Conference Announcement: A Pedagogy of Civic Engagement for Higher Education

[We'd like to bring this conference, organised by colleague Dr James Sloam, to your attention].

15 April 2011 at Royal Holloway, University of London (Arts Building, Lecture Theatre 1)

Conference Convenor: Dr James Sloam, Co-Director, Centre for European Politics (james.sloam@rhul.ac.uk), 01784 414987

Keynote Speaker: Professor Benjamin Barber

Sponsored by the Higher Education Funding Council for England (HEFCE)

In recent decades, there has been much discussion and debate over the value of higher education (HE) for society. In this regard, policy has focused on community outreach and widening participation. Yet these efforts to add social value to universities and colleges have so far been decoupled from teaching and learning. Significant research in the US has demonstrated that rooting teaching and learning in democracy (through activities like ‘service- learning’) not only benefits HE institutions and their surrounding communities, but also enriches the student experience – enhancing academic achievement, democratic competences and transferable skills. Given concerns about the lack of youth engagement in democracy and in the context of the new Government’s ‘big society’ agenda, this conference will look at how teaching and learning in HE can play a pivotal role in strengthening civic engagement. The principal objective of the conference is to stimulate debate and impact upon policy to strengthen the linkages between HE and democracy in the UK. In particular, the conference aims to bind teaching and learning in universities and colleges to civic (and even political) engagement. This aspect of the social role of HE has often been ignored in the UK. The conference is sponsored by the Higher Education Funding Council for England (Hefce), which will provide a direct channel to public policy, and participants will include a diverse set of policy-makers and stakeholders in universities and colleges.

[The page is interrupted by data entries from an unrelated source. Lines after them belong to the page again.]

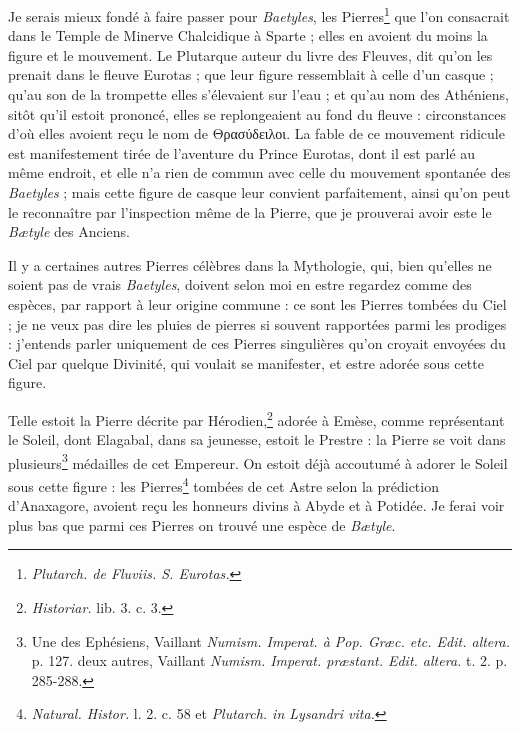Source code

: \documentclass[a4paper, 11pt, oneside, polutonikogreek, french]{article}
\begin{document}
Je serais mieux fondé à faire passer pour \emph{Baetyles}, les Pierres\footnote{\emph{Plutarch. de Fluviis. S. Eurotas.}} que l'on consacrait dans le Temple de Minerve Chalcidique à Sparte ; elles en avoient du moins la figure et le mouvement. Le Plutarque auteur du livre des Fleuves, dit qu'on les prenait dans le fleuve Eurotas ; que leur figure ressemblait à celle d'un casque ; qu'au son de la trompette elles s'élevaient sur l'eau ; et qu'au nom des Athéniens, sitôt qu'il estoit prononcé, elles se replongeaient au fond du fleuve : circonstances d'où elles avoient reçu le nom de Θρασύδειλοι. La fable de ce mouvement ridicule est manifestement tirée de l'aventure du Prince Eurotas, dont il est parlé au même endroit, et elle n'a rien de commun avec celle du mouvement spontanée des \emph{Baetyles} ; mais cette figure de casque leur convient parfaitement, ainsi qu'on peut le reconnaître par l'inspection même de la Pierre, que je prouverai avoir este le \emph{Bætyle} des Anciens.

Il y a certaines autres Pierres célèbres dans la Mythologie, qui, bien qu'elles ne soient pas de vrais \emph{Baetyles}, doivent selon moi en estre regardez comme des espèces, par rapport à leur origine commune : ce sont les Pierres tombées du Ciel ; je ne veux pas dire les pluies de pierres si souvent rapportées parmi les prodiges : j'entends parler uniquement de ces Pierres singulières qu'on croyait envoyées du Ciel par quelque Divinité, qui voulait se manifester, et estre adorée sous cette figure.

Telle estoit la Pierre décrite par Hérodien,\footnote{\emph{Historiar.} lib. 3. c. 3.} adorée à Emèse, comme représentant le Soleil, dont Elagabal, dans sa jeunesse, estoit le Prestre : la Pierre se voit dans plusieurs\footnote{Une des Ephésiens, Vaillant \emph{Numism. Imperat. à Pop. Græc. etc. Edit. altera.} p. 127. deux autres, Vaillant \emph{Numism. Imperat. præstant. Edit. altera.} t. 2. p. 285-288.} médailles de cet Empereur. On estoit déjà accoutumé à adorer le Soleil sous cette figure : les Pierres\footnote{\emph{Natural. Histor.} l. 2. c. 58 et \emph{Plutarch. in Lysandri vita.}} tombées de cet Astre selon la prédiction d'Anaxagore, avoient reçu les honneurs divins à Abyde et à Potidée. Je ferai voir plus bas que parmi ces Pierres on trouvé une espèce de \emph{Bætyle}.
\end{document}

The conference will be a deliberative exercise for the participants. It will result in a special issue of a peer-reviewed academic journal, and a Hefce report/ guide for universities. The conference convenor (Dr James Sloam) will undertake research through the conference, presenting a voluntary pre- and post- conference survey to delegates, and conducting semi- structured interviews with selected delegates (wishing to participate). The findings from this research will be presented to Hefce, written up and submitted to a peer-reviewed journal.

The Conference Administrator is Ms. Isabelle Hertner (isabelle.hertner@rhul.ac.uk).
 
About Benjamin Barber
Benjamin R. Barber, the internationally renowned political theorist, is a Distinguished Senior Fellow at Dēmos and President of CivWorld (at Dēmos), the international NGO that sponsors the Interdependence Movement. Barber was Walt Whitman Professor of Political Science at Rutgers University for 32 years, and then Gershon and Carol Kekst Professor of Civil Society at The University of Maryland. Dr. Barber brings an abiding concern for democracy and citizenship to issues of politics, culture and education in America and abroad. He consults regularly with political and civic leaders in the United States and around the world, and for five years served as an informal consultant to President Bill Clinton.


Benjamin Barber's 17 books include the classic Strong Democracy (1984), reissued in 2004 in a twentieth anniversary edition; the recent international best-seller Jihad vs. McWorld (1995 with a post-9/11 edition in 2001, translated into twenty-seven languages) and Consumed: How Markets Corrupt Children, Infantilize Adults, and Swallow Citizens Whole, published in 2007 by W.W. Norton in the United States and in seven foreign editions. The paperback edition of his controversial Clinton memoir The Truth of Power: Intellectual Affairs in the Clinton White House was published in May 2008.

Dr Barber's honors include a knighthood (Palmes Académiques/Chevalier) from the French Government (2001), the Berlin Prize of the American Academy of Berlin (2001) and the John Dewey Award (2003). He has also been awarded Guggenheim, Fulbright, and Social Science Research Fellowships, honorary doctorates from Grinnell College, Monmouth University and Connecticut College, and has held the chair of American Civilization at the École des Hautes Études en Sciences Sociales in Paris.

Dr Barber is a commentator for National Public Radio’s Marketplace and his blog can be found on The Huffington Post. He has written for Harper’s Magazine, The New York Times, The Washington Post, The Atlantic, The Nation, The American Prospect, Le Nouvel Observateur, Die Zeit, La Repubblica, El País and many other scholarly and popular publications in America and abroad. He was a founding editor and for ten years editor-in-chief of the distinguished international quarterly Political Theory. He holds a certificate from the London School of Economics and Political Science and an M.A. and Doctorate from Harvard University.